Ibn Khaldun, the classical Arab historian, ascribed, in his majestic work Muqaddimah, the great revival of the Arab spirit to “asabiya”, a term that can be loosely equated to “group solidarity”, a consciousness that rose above traditional loyalties like tribal identity and released the inspirational energy that made oasis dwellers and nomads into world conquerors. Nothing can compare with that seminal 7th century resurrection, but there is a touch of “asabiya” in the transnational Arab Spring that has turned a dormant Arab street into a revolutionary force that is clearing the septic cobwebs which have turned a great people into victims of local despotism and tyranny.
The pace and trajectory of a revolution can never be predicted, nor can its recreation into a stable order be guaranteed. But the Gaddafis of Libya and the Assads of Syria are clinging desperately to a world that is dead, along with their bankrupt ideas and alibis, all of which have been a hypocritical camouflage for devastating regimes that turned national wealth (including oil) into personal property and castrated the people’s right to freedom and democracy. These army-police states tried to garner international respectability through a thin middle class which was offered some prosperity as reward for loyalty to the new hereditary, civilian sultanates. Could there be a worse instance of medieval despotism than the Gaddafi family, whose anarchic flamboyance was tolerated for so long by the rest of the world? The sons of Gaddafi were busy buying football clubs in Italy and London School of Economics doctorates in England when they were not brutalizing personal staff in Switzerland, with money snitched from public funds. Puffed by the sycophancy of foreigners, the despots became oblivious of the mood at home.
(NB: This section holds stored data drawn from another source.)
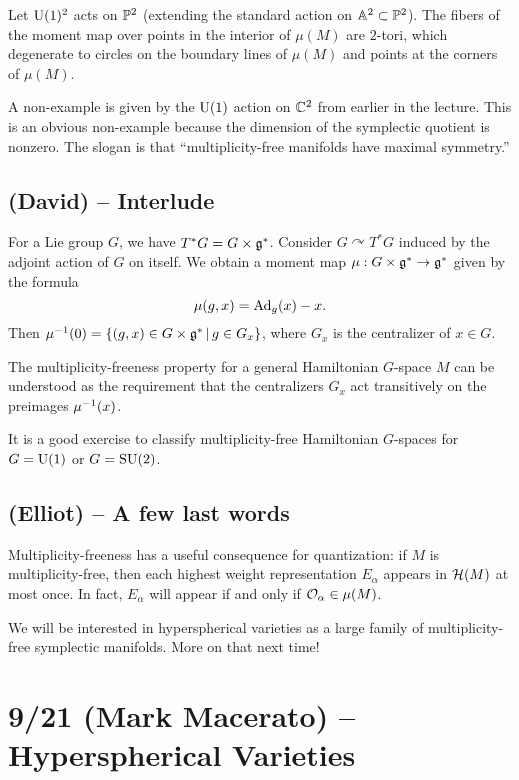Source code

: \documentclass{article}
\begin{document}
\begin{ex}
	Let $\operatorname{U}(1)^2$ acts on $\mathbb{P}^2$ (extending the standard action on $\mathbb{A}^2 \subset \mathbb{P}^2$).
	The fibers of the moment map over points in the interior of $\mu(M)$ are $2$-tori, which degenerate to circles on the boundary lines of $\mu(M)$ and points at the corners of $\mu(M)$.
\end{ex}

A non-example is given by the $\operatorname{U}(1)$ action on $\mathbb{C}^2$ from earlier in the lecture.
This is an obvious non-example because the dimension of the symplectic quotient is nonzero.
The slogan is that ``multiplicity-free manifolds have maximal symmetry.''

\subsection{(David) -- Interlude}

For a Lie group $G$, we have $T^*G = G \times \mathfrak{g}^*$.
Consider $G \curvearrowright T^*G$ induced by the adjoint action of $G$ on itself.
We obtain a moment map $\mu: G \times \mathfrak{g}^* \to \mathfrak{g}^*$ given by the formula
\[
	\mu(g, x) = \operatorname{Ad}_g(x) - x.
\]
Then $\mu^{-1}(0) = \{ (g, x) \in G \times \mathfrak{g}^* \, | \, g \in G_x \}$, where $G_x$ is the centralizer of $x \in G$.

The multiplicity-freeness property for a general Hamiltonian $G$-space $M$ can be understood as the requirement that the centralizers $G_x$ act transitively on the preimages $\mu^{-1}(x)$.

It is a good exercise to classify multiplicity-free Hamiltonian $G$-spaces for $G = \operatorname{U}(1)$ or $G = \operatorname{SU}(2)$.

\subsection{(Elliot) -- A few last words}

Multiplicity-freeness has a useful consequence for quantization: if $M$ is multiplicity-free, then each highest weight representation $E_\alpha$ appears in $\mathcal{H}(M)$ at most once.
In fact, $E_\alpha$ will appear if and only if $\mathcal{O}_\alpha \in \mu(M)$.

We will be interested in hyperspherical varieties as a large family of multiplicity-free symplectic manifolds.
More on that next time!

\section{9/21 (Mark Macerato) -- Hyperspherical Varieties}
\end{document}
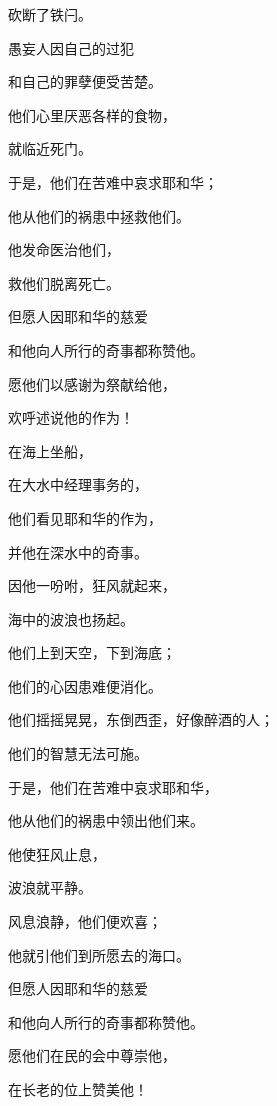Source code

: {\par }{\Q 砍断了铁闩。
\par }{\BB \par }{\Q {}愚妄人因自己的过犯
\par }{\Q 和自己的罪孽便受苦楚。
\par }{\Q {}他们心里厌恶各样的食物，
\par }{\Q 就临近死门。
\par }{\Q {}于是，他们在苦难中哀求耶和华；
\par }{\Q 他从他们的祸患中拯救他们。
\par }{\Q {}他发命医治他们，
\par }{\Q 救他们脱离死亡。
\par }{\Q {}但愿人因耶和华的慈爱
\par }{\Q 和他向人所行的奇事都称赞他。
\par }{\Q {}愿他们以感谢为祭献给他，
\par }{\Q 欢呼述说他的作为！
\par }{\BB \par }{\Q {}在海上坐船，
\par }{\Q 在大水中经理事务的，
\par }{\Q {}他们看见耶和华的作为，
\par }{\Q 并他在深水中的奇事。
\par }{\Q {}因他一吩咐，狂风就起来，
\par }{\Q 海中的波浪也扬起。
\par }{\Q {}他们上到天空，下到海底；
\par }{\Q 他们的心因患难便消化。
\par }{\Q {}他们摇摇晃晃，东倒西歪，好像醉酒的人；
\par }{\Q 他们的智慧无法可施。
\par }{\Q {}于是，他们在苦难中哀求耶和华，
\par }{\Q 他从他们的祸患中领出他们来。
\par }{\Q {}他使狂风止息，
\par }{\Q 波浪就平静。
\par }{\Q {}风息浪静，他们便欢喜；
\par }{\Q 他就引他们到所愿去的海口。
\par }{\Q {}但愿人因耶和华的慈爱
\par }{\Q 和他向人所行的奇事都称赞他。
\par }{\Q {}愿他们在民的会中尊崇他，
\par }{\Q 在长老的位上赞美他！
}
Western powers were indifferent to values they professed for themselves as long as these tyrants honoured their regional security concerns: an Egyptian somehow did not deserve democracy as much as an American if Hosni Mubarak was obedient. Now that Tahrir Square has decided otherwise, traditional international relationships are in disarray. America and Europe have not been able to save clients in Tunisia or Egypt, even while they mobilise on the side of street anger to destabilise regimes in Tripoli and Damascus. With the Soviet Union long buried, and Russia and China hesitant to offer more than verbal reassurance, the establishments in Libya and Syria are fighting their last battles with incremental brutality against their own people. They have a fortune to lose: their loot. They will fight hard to preserve their obnoxious oppression, and the process of transition will be neither easy nor predictable. Change may be delayed; it cannot be deflected or denied.
What the West is beginning to appreciate is that this is not a zero-sum game: the emerging Arab street is not going to be hostile to the West just because Washington propped up authoritarian Arab regimes. In fact, the biggest catalyst is the urge towards modernity. You
cannot be a modern society or nation without democracy and gender equality, which are the paramount features of Western nations. Democracy will eventually produce governments that will be neither hostile nor servile.
Paradoxically, if the pro-West Arab monarchies have displayed greater flexibility in the management of dissent, it is because they have been closer to their people than republican despots. But that, in the long, or even medium run, is inadequate. It would be a mistake to underestimate the radical implications of the current demand of Saudi women for driving licenses, and the right to drive cars as equal adults, instead of being dependent on a male relative. This campaign asks a loaded question: if Aisha, one of the wives of the Prophet Muhammad, could drive a camel at the head of her army in battle, if women could go to mosques and take part in consultations after the advent of Islam in Mecca and Medina, then why cannot women drive cars in a country ruled by the Custodian of the Two Holy Mosques?
Dropcap OnThis fundamental question juxtaposes 2011 with a pre-monarchical republican ideal in which there was far greater gender equality than currently exists in many Arab nations. The Saudi debate is opening minds. Open minds demand open societies. If Arab monarchs do not turn their abodes into a Buckingham Palace, and substitute total authority with a ceremonial role, the spirit of “asabiya” will rattle their gates.
Hafez Assad, founder of what he thought would be a new Syrian dynasty, and a ruler who had no compunction in killing 10,000 civilians to put down an insurrection, plastered a slogan on every city gate and public building: “Our Leader forever is President Hafez Assad”. His son Bashar shares this pompous belief in “forever”. Time, and the tide of “asabiya”, wait for no man.